Les domaines vitaux des renards véloces peuvent se chevaucher, mais il existe une séparation presque totale entre les zones dédiées aux activités essentielles des individus de même sexe, ce qui suggère la territorialité (Pechacek et al., 2000; Andersen et al., 2003; Sovada et al., 2003). À titre d’exemple, les domaines vitaux des renards véloces du Canada (y compris le Montana) se chevauchent dans un pourcentage de 74 % pour les couples et de seulement 29 % pour les voisins (Moehrenschlager et al., 2007b).
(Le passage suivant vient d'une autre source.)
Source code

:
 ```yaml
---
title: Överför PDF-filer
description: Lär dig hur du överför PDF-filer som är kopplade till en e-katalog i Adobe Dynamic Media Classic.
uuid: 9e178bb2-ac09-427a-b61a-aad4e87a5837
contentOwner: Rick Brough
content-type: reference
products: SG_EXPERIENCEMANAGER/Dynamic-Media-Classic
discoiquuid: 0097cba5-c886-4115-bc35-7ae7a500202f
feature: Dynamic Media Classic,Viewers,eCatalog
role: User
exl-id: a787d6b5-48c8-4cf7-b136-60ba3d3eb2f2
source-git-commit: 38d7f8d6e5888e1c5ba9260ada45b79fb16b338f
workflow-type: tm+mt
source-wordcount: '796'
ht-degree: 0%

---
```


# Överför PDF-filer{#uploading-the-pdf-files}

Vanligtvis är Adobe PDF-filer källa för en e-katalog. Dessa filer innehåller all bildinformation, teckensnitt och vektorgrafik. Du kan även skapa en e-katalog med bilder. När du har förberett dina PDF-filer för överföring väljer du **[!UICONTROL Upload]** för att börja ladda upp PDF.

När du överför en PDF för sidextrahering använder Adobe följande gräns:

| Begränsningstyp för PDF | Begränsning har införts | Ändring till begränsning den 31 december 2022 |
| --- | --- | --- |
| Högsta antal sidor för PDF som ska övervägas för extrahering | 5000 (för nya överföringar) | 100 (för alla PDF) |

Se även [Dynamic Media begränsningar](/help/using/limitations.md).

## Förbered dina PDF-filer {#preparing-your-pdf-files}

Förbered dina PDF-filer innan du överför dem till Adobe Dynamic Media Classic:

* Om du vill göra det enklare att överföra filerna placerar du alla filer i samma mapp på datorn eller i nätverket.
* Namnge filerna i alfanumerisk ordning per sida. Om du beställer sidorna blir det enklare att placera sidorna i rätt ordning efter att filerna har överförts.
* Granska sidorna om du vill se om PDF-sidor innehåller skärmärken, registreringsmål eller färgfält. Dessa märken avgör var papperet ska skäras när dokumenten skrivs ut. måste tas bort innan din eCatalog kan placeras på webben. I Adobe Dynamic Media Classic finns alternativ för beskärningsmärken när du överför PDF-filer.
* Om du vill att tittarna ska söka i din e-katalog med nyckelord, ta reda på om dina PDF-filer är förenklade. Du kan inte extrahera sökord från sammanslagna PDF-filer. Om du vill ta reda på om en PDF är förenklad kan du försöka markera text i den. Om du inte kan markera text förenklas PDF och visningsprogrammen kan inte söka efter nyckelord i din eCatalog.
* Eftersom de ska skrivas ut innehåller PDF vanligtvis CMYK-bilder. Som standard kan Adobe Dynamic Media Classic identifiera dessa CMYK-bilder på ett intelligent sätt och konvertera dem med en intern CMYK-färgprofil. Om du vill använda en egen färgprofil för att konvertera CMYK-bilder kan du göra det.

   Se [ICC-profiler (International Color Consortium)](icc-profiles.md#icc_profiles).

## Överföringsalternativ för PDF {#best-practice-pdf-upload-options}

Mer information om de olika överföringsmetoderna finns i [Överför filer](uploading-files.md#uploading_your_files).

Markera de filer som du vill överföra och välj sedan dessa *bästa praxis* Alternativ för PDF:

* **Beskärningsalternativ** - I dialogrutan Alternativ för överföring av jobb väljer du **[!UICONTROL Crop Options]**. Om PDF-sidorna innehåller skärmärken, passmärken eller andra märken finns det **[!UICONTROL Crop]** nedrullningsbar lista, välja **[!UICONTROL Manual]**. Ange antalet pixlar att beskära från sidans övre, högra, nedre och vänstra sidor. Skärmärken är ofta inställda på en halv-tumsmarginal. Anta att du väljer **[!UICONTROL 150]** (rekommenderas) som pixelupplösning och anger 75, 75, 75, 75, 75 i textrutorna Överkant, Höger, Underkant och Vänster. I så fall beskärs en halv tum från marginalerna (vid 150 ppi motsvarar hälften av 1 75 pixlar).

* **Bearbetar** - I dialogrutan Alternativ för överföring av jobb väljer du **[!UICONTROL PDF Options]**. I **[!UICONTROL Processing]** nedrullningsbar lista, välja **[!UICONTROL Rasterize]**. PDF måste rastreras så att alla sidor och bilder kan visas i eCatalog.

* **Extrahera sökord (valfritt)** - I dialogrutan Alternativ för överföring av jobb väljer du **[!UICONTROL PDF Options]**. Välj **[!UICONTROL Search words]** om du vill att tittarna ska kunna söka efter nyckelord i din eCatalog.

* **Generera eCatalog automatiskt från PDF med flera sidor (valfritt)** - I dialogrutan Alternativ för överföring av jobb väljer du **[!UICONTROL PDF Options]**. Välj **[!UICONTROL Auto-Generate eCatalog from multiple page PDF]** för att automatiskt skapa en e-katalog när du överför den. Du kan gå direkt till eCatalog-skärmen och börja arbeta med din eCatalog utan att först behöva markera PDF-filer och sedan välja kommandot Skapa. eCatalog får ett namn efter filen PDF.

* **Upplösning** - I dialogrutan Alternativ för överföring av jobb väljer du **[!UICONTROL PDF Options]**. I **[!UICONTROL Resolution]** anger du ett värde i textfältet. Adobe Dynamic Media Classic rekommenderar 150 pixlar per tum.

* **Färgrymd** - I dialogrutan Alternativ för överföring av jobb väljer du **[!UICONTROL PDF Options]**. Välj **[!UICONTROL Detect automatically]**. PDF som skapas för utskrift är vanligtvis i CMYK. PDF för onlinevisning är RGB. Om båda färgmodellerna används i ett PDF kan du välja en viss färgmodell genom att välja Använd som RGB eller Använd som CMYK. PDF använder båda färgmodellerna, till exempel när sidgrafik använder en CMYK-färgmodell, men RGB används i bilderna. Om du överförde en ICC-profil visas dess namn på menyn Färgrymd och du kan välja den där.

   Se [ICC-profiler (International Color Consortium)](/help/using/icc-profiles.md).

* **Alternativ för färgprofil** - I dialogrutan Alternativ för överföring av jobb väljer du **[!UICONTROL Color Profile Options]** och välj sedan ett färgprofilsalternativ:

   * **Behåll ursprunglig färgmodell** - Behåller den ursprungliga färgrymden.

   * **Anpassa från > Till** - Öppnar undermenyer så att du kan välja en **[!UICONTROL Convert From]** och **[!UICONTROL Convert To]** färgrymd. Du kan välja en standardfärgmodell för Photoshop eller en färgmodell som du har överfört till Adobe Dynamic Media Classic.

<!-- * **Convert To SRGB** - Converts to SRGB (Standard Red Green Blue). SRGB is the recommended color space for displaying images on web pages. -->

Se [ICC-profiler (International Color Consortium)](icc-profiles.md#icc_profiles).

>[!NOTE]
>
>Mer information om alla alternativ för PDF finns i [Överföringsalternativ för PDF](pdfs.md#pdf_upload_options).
Au Canada, les jeunes renards véloces commencent à se disperser en août (Pruss, 1994; Moehrenschlager, 2000). Cependant, six semaines avant la saison de reproduction suivante, jusqu’à deux tiers des jeunes de l’Alberta et de la Saskatchewan restent dans le domaine vital où ils sont nés (Moehrenschlager et al., 2004). Lorsqu’ils ont atteint 18 mois, tous les renards se sont dispersés (Moehrenschlager et Macdonald, 2003). La distance de dispersion normale est de moins de 15 km (Covell, 1992; Moehrenschlager, 2000; Schauster, 2001; Sovada et al., 2003). Cependant, on a enregistré une longue distance de dispersion chez cinq jeunes nés dans la nature, à la réserve des Pieds-noirs (distance = 43,1–55,8 km, et l’un d’eux a parcouru 190,9 km; Ausband et Moehrenschlager, 2009). Les renards véloces qui ont été déplacés du Wyoming vers le Colorado se dispersent sur des distances moyennes de 27 km (adultes) et de 19 km (jeunes) (Moehrenschlager, 2000). Il est à noter que les mâles se déplacent plus loin que les femelles (Covell, 1992; Moehrenschlager, 2000). Au Texas, Nicholson et al. (2007) ont observé que la direction de la dispersion reflète les pratiques d’utilisation des terres, les animaux se déplaçant généralement vers les grands pâturages libres éloignés des éléments anthropiques.

La grandeur du domaine vital des renards véloces, tout en étant corrélée à l’abondance des proies, varie de façon significative selon la méthode de calcul, les saisons et la taille de l’échantillon (Hines et Case, 1991; Kitchen et al., 1999; Pechacek et al., 2000; Andersen et al., 2003; Harrison, 2003; Sovada et al., 2003; Zimmerman et al., 2003). D’après la méthode des noyaux fixes, l’étendue du domaine vital de 36 renards véloces de la région frontalière était de 31,9 ± 4,8 km² (Moehrenschlager et al., 2007b). Les domaines vitaux des renards véloces du Canada, dans la périphérie nord de l’aire de répartition mondiale de l’espèce, sont environ trois fois plus grands que ceux des renards nains du Mexique (Moehrenschlager et al., 2007).

Relations interspécifiques

Les coyotes sont des prédateurs importants des renards véloces du Canada, et les renards roux sont vraisemblablement en compétition avec ces derniers (voir la section Menaces et facteurs limitatifs).

Adaptabilité

Les renards véloces se sont adaptés à la vie dans les prairies grâce à leur stratégie d'alimentation opportuniste et à l'usage qu'ils font des terriers pour s'abriter et se protéger des prédateurs (Pruss, 1999; Allardyce et Sovada, 2003; Harrison et Whitaker Hoagland, 2003; Tannerfeldt et al., 2003). En réponse au climat extrême des prairies, ils peuvent assurer leur thermorégulation et réduire leur perte en eau en ajustant leurs périodes d’activité et leur utilisation des terriers (Pruss, 1994). De plus, leurs pieds sont bien isolés, avec des coussinets presque entièrement recouverts de poils (Egoscue, 1979).

Comme leur nom l’indique, les renards véloces courent rapidement et sont capables d’atteindre des vitesses de 60 km/h. Leur ossature élancée et leurs longues pattes sont adaptées à la course (Egoscue, 1979), ce qui les aide à fuir les prédateurs et à chasser des proies rapides, comme des lagomorphes.